Should the REIT’s distribution payout for the coming financial years (i.e. FY2020 and FY2021) continues to slide, and that there are no evidences to show that the distribution payout to unitholders will recover, I may re-consider my position on the REIT.

Why S$1.75?

Frequent readers of “The Singaporean Investor” will know that I make use of both fundamental and technical analysis to make all my investment decisions.

I derived my investment price of S$1.75 from technical analysis – based on the REIT’s unit price movement over the years, especially since November 2012, its unit price have largely moved between S$1.64 and S$1.97 (I have highlighted this in a black rectangular box below):

Unit Price of Suntec REIT has been Moving in a Range of between S$1.64 and S$1.97 since November 2012
Unit Price of Suntec REIT has been Moving in a Range of between S$1.64 and S$1.97 since November 2012

Zooming into its unit price movements since November 2012, notice how the REIT’s unit price tend to bounce back up when it hits the S$1.75 support line (I have pointed them out with up arrows below):

Notice How the REIT's Unit Price Tend to Bounce Back up Whenever it Hits the S$1.75 Support line (Denoted by Brown Up Arrows)
Notice How Suntec REIT’s Unit Price Tend to Bounce Back up Whenever it Hits the S$1.75 Support line (Denoted by Brown Up Arrows)

This was how I derived my S$1.75 entry price.
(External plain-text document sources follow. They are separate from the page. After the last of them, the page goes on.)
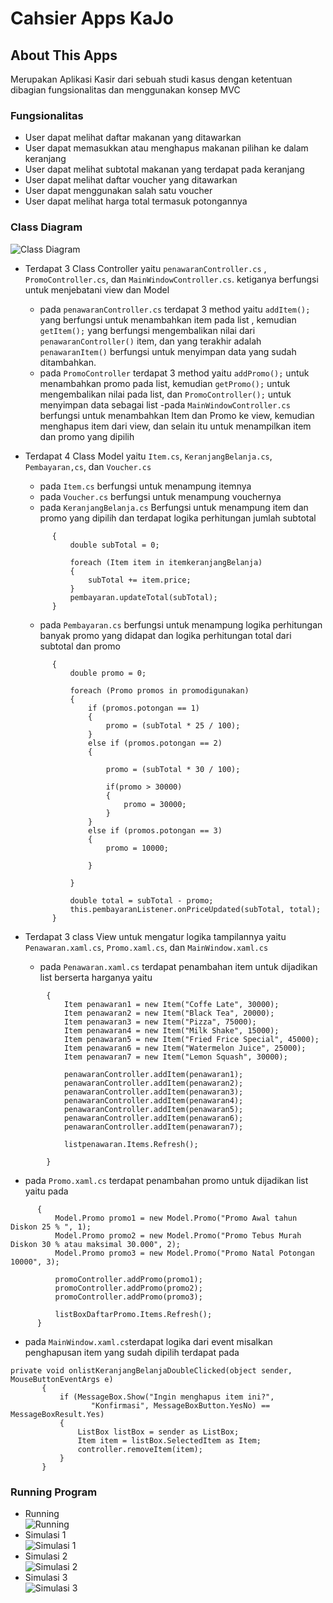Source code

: # Cahsier Apps KaJo
## About This Apps
Merupakan Aplikasi Kasir dari sebuah studi kasus dengan ketentuan dibagian fungsionalitas dan menggunakan konsep MVC

### Fungsionalitas
- User dapat melihat daftar makanan yang ditawarkan
- User dapat memasukkan atau menghapus makanan pilihan ke dalam keranjang
- User dapat melihat subtotal makanan yang terdapat pada keranjang
- User dapat melihat daftar voucher yang ditawarkan
- User dapat menggunakan salah satu voucher
- User dapat melihat harga total termasuk potongannya

### Class Diagram
![Class Diagram](https://github.com/nurjauharmuslih/Pemrograman_lanjut/blob/master/08_Responsi_UAS/JoCashierApps/Asset/Class_Diagram.png)

- Terdapat 3 Class Controller yaitu `penawaranController.cs` , `PromoController.cs`, dan `MainWindowController.cs`. ketiganya berfungsi untuk menjebatani view dan Model
  - pada `penawaranController.cs` terdapat 3 method yaitu `addItem();` yang berfungsi untuk menambahkan item pada list , kemudian `getItem();` yang berfungsi mengembalikan nilai dari `penawaranController()` item, dan yang terakhir adalah `penawaranItem()` berfungsi untuk menyimpan data yang sudah ditambahkan.
  - pada `PromoController`  terdapat 3 method yaitu `addPromo();` untuk menambahkan promo pada list, kemudian `getPromo();` untuk mengembalikan nilai pada list, dan `PromoController();` untuk menyimpan data sebagai list 
  -pada `MainWindowController.cs` berfungsi untuk menambahkan Item dan Promo ke view, kemudian menghapus item dari view, dan selain itu untuk menampilkan item dan promo yang dipilih


- Terdapat 4 Class Model yaitu `Item.cs`, `KeranjangBelanja.cs`, `Pembayaran,cs`, dan `Voucher.cs`
  - pada `Item.cs` berfungsi untuk menampung itemnya
  - pada `Voucher.cs` berfungsi untuk menampung vouchernya
  - pada `KeranjangBelanja.cs` Berfungsi untuk menampung item dan promo yang dipilih dan terdapat logika perhitungan jumlah subtotal
  ``` private void calculateSubTotal()
        {
            double subTotal = 0;
            
            foreach (Item item in itemkeranjangBelanja)
            {
                subTotal += item.price;
            }
            pembayaran.updateTotal(subTotal);
        } 
   ```
  - pada `Pembayaran.cs` berfungsi untuk menampung logika perhitungan banyak promo yang didapat dan logika perhitungan total dari subtotal dan promo 
  ``` public void updateTotal(double subTotal)
        {
            double promo = 0;

            foreach (Promo promos in promodigunakan)
            {
                if (promos.potongan == 1)
                {
                    promo = (subTotal * 25 / 100);
                }
                else if (promos.potongan == 2)
                {
                   
                    promo = (subTotal * 30 / 100);

                    if(promo > 30000)
                    {
                        promo = 30000;
                    }
                }
                else if (promos.potongan == 3)
                {
                    promo = 10000;
                    
                }
                
            }

            double total = subTotal - promo;
            this.pembayaranListener.onPriceUpdated(subTotal, total);    
        } 
  ```


- Terdapat 3 class View untuk mengatur logika tampilannya yaitu `Penawaran.xaml.cs`, `Promo.xaml.cs`, dan `MainWindow.xaml.cs` 

  - pada `Penawaran.xaml.cs` terdapat penambahan item untuk dijadikan list berserta harganya yaitu 
``` private void generateContentpenawaran()
        {
            Item penawaran1 = new Item("Coffe Late", 30000);
            Item penawaran2 = new Item("Black Tea", 20000);
            Item penawaran3 = new Item("Pizza", 75000);
            Item penawaran4 = new Item("Milk Shake", 15000);
            Item penawaran5 = new Item("Fried Frice Special", 45000);
            Item penawaran6 = new Item("Watermelon Juice", 25000);
            Item penawaran7 = new Item("Lemon Squash", 30000);

            penawaranController.addItem(penawaran1);
            penawaranController.addItem(penawaran2);
            penawaranController.addItem(penawaran3);
            penawaranController.addItem(penawaran4);
            penawaranController.addItem(penawaran5);
            penawaranController.addItem(penawaran6);
            penawaranController.addItem(penawaran7);

            listpenawaran.Items.Refresh();

        }
```
  - pada `Promo.xaml.cs` terdapat penambahan promo untuk dijadikan list yaitu pada
  
  ```  private void generateContentPromo()
        {
            Model.Promo promo1 = new Model.Promo("Promo Awal tahun Diskon 25 % ", 1);
            Model.Promo promo2 = new Model.Promo("Promo Tebus Murah Diskon 30 % atau maksimal 30.000", 2);
            Model.Promo promo3 = new Model.Promo("Promo Natal Potongan 10000", 3);

            promoController.addPromo(promo1);
            promoController.addPromo(promo2);
            promoController.addPromo(promo3);

            listBoxDaftarPromo.Items.Refresh();
        } 
  ```
 - pada `MainWindow.xaml.cs`terdapat logika dari event misalkan penghapusan item yang sudah dipilih terdapat pada
 ```
 private void onlistKeranjangBelanjaDoubleClicked(object sender, MouseButtonEventArgs e)
        {
            if (MessageBox.Show("Ingin menghapus item ini?",
                   "Konfirmasi", MessageBoxButton.YesNo) == MessageBoxResult.Yes)
            {
                ListBox listBox = sender as ListBox;
                Item item = listBox.SelectedItem as Item;
                controller.removeItem(item);
            }
        }
 ```

### Running Program

- Running  
![Running](https://github.com/nurjauharmuslih/Pemrograman_lanjut/blob/master/08_Responsi_UAS/JoCashierApps/Asset/Running.png) 
- Simulasi 1  
![Simulasi 1](https://github.com/nurjauharmuslih/Pemrograman_lanjut/blob/master/08_Responsi_UAS/JoCashierApps/Asset/Simulasi_1.png) 
- Simulasi 2  
![Simulasi 2](https://github.com/nurjauharmuslih/Pemrograman_lanjut/blob/master/08_Responsi_UAS/JoCashierApps/Asset/Simulasi_2.png)   
- Simulasi 3  
![Simulasi 3](https://github.com/nurjauharmuslih/Pemrograman_lanjut/blob/master/08_Responsi_UAS/JoCashierApps/Asset/Simulasi_3.png)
Based on this price, and a total distribution payout of 9.507 cents/unit in FY2019, it represents a distribution yield of 5.4%, which is pretty decent in my opinion.

When Will I Re-consider My Position in Suntec REIT?

I will re-consider my position in the REIT should the distribution payout to unitholders were to continue to fall in the next few years (i.e. in FY2020 and FY2021) and at the same time, there is no indication of a recovery. I will also re-consider my position in the REIT if its top- and bottom-line performance were to record successive years of y-o-y decline in the coming years.

What’s Next?

As a unitholder of Suntec REIT, I will be providing a summary of the REIT’s annual reports when it is published (do keep a lookout for the post for those of you who are interested to read my summary), along with attending the REIT’s annual general meeting and provide a written summary thereafter (something for you to keep a lookout for as well if you’re interested.)

Disclaimer: All opinions that you may find in the post above are solely mine, based on my analysis of the REIT, and they are meant for educational purposes only. While I am a unitholder of Suntec REIT at the time of writing, this post definitely does not serve as a buy or sell call for the REIT. Please do your own due diligence before you make any investment decisions.